WORK INSTRUCTION
Check every line below for the string "umbc". Copy the ones that have it.

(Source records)
--

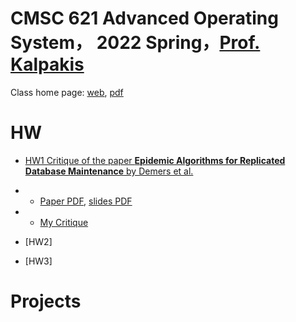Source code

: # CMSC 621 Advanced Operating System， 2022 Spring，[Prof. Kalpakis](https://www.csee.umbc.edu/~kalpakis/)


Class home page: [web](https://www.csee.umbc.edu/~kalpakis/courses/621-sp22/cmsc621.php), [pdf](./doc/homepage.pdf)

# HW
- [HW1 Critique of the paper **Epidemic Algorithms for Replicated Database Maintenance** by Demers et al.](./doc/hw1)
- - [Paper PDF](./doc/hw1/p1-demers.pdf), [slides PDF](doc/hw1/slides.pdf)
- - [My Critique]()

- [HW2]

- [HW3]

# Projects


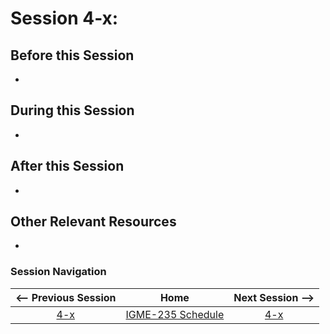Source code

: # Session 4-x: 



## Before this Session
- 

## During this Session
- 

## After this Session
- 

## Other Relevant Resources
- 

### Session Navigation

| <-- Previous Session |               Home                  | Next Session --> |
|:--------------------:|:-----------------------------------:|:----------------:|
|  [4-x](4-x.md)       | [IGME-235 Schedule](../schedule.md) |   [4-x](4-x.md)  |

--

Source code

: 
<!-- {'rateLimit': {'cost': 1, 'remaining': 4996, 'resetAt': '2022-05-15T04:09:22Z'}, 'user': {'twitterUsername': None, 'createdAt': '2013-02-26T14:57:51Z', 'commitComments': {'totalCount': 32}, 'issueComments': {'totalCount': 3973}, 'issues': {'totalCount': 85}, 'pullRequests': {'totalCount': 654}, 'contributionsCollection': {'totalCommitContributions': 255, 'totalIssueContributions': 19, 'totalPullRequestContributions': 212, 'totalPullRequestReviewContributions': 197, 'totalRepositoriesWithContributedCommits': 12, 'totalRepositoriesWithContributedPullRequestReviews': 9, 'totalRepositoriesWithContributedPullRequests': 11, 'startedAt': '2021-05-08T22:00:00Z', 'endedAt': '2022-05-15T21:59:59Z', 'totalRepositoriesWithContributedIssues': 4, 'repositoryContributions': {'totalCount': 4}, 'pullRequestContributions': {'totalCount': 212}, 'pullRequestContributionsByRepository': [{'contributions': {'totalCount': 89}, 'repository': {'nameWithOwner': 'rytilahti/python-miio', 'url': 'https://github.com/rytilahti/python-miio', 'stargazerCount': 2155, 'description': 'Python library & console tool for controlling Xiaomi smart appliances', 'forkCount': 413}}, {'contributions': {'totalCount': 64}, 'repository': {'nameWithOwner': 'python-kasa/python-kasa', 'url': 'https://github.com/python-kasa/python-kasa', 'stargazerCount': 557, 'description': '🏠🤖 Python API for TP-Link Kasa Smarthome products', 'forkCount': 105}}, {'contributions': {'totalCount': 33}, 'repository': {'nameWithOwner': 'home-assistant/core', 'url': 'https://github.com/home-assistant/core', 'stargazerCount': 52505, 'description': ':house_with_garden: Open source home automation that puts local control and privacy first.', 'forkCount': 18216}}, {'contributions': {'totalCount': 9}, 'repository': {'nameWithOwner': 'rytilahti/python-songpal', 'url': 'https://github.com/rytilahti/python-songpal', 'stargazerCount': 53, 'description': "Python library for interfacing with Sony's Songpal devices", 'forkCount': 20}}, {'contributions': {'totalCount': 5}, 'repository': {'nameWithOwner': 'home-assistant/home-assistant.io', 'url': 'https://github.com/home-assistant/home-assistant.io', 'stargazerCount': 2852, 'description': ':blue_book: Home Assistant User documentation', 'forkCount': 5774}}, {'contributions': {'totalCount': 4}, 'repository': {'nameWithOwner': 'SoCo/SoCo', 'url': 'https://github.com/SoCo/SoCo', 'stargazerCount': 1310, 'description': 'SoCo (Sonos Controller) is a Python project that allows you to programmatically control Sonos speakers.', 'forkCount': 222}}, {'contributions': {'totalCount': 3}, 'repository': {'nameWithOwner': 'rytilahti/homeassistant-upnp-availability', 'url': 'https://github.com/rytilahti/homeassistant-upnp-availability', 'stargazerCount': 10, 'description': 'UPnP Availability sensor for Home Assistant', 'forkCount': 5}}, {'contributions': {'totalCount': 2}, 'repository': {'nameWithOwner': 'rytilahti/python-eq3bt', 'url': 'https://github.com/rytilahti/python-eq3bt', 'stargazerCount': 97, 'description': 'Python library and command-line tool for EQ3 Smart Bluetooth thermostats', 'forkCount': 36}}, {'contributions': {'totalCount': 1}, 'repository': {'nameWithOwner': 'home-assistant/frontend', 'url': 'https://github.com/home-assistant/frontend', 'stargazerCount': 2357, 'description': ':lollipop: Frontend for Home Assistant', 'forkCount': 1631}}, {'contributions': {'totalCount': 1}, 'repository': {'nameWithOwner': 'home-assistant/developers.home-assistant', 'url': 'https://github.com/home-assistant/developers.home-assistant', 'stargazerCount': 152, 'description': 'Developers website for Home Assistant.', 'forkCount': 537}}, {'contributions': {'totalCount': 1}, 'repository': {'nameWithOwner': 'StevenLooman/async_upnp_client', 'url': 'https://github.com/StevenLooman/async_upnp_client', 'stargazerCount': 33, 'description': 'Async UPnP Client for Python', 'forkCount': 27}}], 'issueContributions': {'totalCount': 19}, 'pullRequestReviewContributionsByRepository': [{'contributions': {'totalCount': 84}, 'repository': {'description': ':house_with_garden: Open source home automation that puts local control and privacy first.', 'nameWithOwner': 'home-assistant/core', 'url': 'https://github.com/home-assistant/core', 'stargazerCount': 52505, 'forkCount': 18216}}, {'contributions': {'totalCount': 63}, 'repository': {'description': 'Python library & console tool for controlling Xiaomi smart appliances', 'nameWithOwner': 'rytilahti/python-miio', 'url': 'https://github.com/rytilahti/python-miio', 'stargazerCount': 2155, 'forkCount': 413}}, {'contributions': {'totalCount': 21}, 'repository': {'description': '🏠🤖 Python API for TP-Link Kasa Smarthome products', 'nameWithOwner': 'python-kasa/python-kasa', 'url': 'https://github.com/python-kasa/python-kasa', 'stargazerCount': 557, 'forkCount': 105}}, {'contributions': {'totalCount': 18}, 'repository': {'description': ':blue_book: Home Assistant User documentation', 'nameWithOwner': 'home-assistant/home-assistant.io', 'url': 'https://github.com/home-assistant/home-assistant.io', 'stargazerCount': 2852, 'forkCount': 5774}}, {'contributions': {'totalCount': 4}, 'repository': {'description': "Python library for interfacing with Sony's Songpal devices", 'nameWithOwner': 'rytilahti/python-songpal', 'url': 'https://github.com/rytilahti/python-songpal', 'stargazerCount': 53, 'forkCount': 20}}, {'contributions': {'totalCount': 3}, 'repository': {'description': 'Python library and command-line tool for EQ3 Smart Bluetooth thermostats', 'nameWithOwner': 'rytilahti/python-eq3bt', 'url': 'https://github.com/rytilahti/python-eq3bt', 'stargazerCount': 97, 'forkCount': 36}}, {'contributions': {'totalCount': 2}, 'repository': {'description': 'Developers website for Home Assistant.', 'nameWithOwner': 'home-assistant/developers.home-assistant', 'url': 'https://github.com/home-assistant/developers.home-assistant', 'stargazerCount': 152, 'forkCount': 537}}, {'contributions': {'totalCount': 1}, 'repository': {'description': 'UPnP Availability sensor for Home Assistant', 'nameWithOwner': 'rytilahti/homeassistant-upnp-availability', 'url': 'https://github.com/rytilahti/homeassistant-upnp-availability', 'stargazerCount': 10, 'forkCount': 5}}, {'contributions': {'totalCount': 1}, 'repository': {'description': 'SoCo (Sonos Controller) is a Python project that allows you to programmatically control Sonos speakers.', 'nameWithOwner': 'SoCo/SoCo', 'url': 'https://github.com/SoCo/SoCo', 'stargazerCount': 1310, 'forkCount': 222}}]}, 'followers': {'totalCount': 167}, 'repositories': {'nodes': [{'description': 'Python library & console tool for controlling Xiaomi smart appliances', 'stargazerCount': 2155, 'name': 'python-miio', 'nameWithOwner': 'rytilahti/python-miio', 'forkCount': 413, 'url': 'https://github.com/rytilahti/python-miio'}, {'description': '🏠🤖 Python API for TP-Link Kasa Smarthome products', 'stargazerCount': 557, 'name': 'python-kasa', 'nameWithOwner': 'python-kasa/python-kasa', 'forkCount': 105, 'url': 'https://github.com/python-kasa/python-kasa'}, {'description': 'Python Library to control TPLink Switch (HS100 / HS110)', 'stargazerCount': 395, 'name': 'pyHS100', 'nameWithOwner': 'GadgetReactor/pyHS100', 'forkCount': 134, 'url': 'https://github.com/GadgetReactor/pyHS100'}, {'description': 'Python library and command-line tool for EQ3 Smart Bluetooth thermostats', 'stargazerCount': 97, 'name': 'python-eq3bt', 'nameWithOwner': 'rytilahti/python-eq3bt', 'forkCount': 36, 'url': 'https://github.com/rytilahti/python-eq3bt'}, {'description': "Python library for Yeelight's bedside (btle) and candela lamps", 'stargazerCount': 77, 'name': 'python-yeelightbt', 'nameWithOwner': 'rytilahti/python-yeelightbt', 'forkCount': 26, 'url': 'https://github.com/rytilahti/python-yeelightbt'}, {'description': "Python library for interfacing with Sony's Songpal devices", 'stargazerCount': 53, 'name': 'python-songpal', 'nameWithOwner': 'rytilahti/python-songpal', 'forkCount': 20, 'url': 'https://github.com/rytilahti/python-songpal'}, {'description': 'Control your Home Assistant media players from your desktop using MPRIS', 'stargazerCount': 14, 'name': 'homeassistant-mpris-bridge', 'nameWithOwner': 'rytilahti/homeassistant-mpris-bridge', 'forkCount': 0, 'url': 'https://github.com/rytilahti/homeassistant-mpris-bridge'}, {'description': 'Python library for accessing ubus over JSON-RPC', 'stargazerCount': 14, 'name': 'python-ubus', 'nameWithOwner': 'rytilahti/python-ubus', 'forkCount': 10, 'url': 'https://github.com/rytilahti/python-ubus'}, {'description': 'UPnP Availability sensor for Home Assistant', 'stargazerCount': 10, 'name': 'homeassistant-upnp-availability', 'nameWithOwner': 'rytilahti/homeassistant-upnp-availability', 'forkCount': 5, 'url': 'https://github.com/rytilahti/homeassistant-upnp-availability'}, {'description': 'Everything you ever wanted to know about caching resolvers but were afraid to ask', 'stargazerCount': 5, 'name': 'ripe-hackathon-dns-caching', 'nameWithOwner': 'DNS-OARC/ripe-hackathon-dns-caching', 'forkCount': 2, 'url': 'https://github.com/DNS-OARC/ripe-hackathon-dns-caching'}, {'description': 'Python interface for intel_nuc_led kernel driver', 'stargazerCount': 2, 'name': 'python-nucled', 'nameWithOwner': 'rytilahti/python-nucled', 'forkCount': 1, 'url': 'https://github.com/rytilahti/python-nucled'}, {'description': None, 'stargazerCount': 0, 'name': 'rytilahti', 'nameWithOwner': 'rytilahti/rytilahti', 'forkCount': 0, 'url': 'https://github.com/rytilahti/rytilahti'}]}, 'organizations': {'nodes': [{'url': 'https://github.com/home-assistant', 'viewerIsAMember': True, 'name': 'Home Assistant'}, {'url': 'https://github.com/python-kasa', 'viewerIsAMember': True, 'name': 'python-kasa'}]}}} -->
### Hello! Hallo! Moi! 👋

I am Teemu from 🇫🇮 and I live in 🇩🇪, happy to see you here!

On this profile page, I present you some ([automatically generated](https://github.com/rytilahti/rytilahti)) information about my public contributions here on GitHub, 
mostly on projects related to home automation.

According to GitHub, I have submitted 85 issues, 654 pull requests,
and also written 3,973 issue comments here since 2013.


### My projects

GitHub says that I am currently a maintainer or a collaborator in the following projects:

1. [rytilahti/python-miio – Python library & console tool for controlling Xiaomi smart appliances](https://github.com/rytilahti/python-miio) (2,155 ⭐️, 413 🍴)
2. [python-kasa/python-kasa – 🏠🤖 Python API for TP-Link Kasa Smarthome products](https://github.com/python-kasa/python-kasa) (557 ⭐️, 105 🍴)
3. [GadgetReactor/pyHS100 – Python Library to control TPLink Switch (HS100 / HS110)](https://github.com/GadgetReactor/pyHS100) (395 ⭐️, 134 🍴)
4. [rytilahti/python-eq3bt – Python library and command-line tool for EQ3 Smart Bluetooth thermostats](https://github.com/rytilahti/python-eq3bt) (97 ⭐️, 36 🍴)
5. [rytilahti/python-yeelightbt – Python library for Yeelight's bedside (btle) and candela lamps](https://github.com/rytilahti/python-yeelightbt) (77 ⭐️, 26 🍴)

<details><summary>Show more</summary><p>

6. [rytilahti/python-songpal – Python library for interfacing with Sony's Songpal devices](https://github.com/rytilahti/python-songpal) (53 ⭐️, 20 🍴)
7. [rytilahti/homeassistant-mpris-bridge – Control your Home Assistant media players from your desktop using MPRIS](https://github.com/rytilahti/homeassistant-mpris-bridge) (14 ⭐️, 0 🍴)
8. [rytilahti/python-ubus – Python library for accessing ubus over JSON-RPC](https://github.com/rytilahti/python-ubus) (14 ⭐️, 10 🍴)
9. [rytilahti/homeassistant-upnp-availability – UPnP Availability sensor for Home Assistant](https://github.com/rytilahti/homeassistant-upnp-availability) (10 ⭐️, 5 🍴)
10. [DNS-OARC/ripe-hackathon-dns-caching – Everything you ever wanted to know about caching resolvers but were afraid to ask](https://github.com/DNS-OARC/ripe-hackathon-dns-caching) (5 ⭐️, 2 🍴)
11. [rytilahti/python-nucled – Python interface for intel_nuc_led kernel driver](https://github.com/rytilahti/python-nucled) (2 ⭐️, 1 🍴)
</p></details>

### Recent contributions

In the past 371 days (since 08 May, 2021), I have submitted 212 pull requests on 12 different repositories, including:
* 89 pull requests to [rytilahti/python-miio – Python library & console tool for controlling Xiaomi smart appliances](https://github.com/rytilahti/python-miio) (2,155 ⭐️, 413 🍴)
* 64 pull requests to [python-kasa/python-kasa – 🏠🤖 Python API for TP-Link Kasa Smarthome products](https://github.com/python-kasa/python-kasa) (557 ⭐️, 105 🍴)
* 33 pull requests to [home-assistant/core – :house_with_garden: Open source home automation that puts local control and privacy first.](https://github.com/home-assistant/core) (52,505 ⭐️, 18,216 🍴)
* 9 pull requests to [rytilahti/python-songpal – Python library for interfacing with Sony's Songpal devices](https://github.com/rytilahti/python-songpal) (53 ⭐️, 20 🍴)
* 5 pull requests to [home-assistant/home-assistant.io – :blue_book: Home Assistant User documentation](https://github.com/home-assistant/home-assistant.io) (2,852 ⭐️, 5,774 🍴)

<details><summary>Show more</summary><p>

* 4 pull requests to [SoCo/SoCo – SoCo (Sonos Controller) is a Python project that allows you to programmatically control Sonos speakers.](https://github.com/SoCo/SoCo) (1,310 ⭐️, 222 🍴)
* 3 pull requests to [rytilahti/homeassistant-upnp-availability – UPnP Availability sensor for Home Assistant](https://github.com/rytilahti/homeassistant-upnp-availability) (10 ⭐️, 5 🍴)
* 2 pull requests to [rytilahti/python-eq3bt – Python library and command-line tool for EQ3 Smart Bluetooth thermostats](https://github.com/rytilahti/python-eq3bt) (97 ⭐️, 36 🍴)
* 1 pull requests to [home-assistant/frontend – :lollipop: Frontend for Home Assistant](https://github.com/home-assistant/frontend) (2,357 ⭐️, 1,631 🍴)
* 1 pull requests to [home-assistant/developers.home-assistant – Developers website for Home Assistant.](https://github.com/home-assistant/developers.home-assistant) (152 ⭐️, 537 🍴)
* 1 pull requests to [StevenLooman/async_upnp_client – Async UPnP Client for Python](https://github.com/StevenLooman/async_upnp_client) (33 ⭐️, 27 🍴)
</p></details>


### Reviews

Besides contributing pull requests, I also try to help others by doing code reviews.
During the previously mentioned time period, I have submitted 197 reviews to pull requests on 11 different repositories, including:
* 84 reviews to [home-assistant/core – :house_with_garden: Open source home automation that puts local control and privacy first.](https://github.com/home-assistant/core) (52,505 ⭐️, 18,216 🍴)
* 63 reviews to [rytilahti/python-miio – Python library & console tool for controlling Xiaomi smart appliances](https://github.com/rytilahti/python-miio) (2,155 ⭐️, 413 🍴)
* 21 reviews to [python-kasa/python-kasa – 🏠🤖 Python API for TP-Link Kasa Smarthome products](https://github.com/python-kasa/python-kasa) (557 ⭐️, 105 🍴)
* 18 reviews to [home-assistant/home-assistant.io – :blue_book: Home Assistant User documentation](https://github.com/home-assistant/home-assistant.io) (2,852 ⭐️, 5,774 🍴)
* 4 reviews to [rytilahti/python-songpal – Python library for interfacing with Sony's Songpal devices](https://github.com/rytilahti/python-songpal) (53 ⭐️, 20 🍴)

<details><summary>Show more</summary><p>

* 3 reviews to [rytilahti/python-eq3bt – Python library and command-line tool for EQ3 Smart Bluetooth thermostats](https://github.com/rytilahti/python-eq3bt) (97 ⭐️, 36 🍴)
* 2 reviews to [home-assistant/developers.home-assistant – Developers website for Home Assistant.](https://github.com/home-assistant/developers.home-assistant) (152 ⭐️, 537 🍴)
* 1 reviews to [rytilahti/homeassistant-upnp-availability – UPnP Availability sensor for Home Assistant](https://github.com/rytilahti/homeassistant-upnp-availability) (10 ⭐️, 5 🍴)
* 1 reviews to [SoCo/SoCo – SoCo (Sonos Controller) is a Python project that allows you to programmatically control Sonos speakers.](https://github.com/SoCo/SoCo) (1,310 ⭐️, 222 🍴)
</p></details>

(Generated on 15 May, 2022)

--

WORKED SOLUTION
: # CMSC 621 Advanced Operating System， 2022 Spring，[Prof. Kalpakis](https://www.csee.umbc.edu/~kalpakis/)
Class home page: [web](https://www.csee.umbc.edu/~kalpakis/courses/621-sp22/cmsc621.php), [pdf](./doc/homepage.pdf)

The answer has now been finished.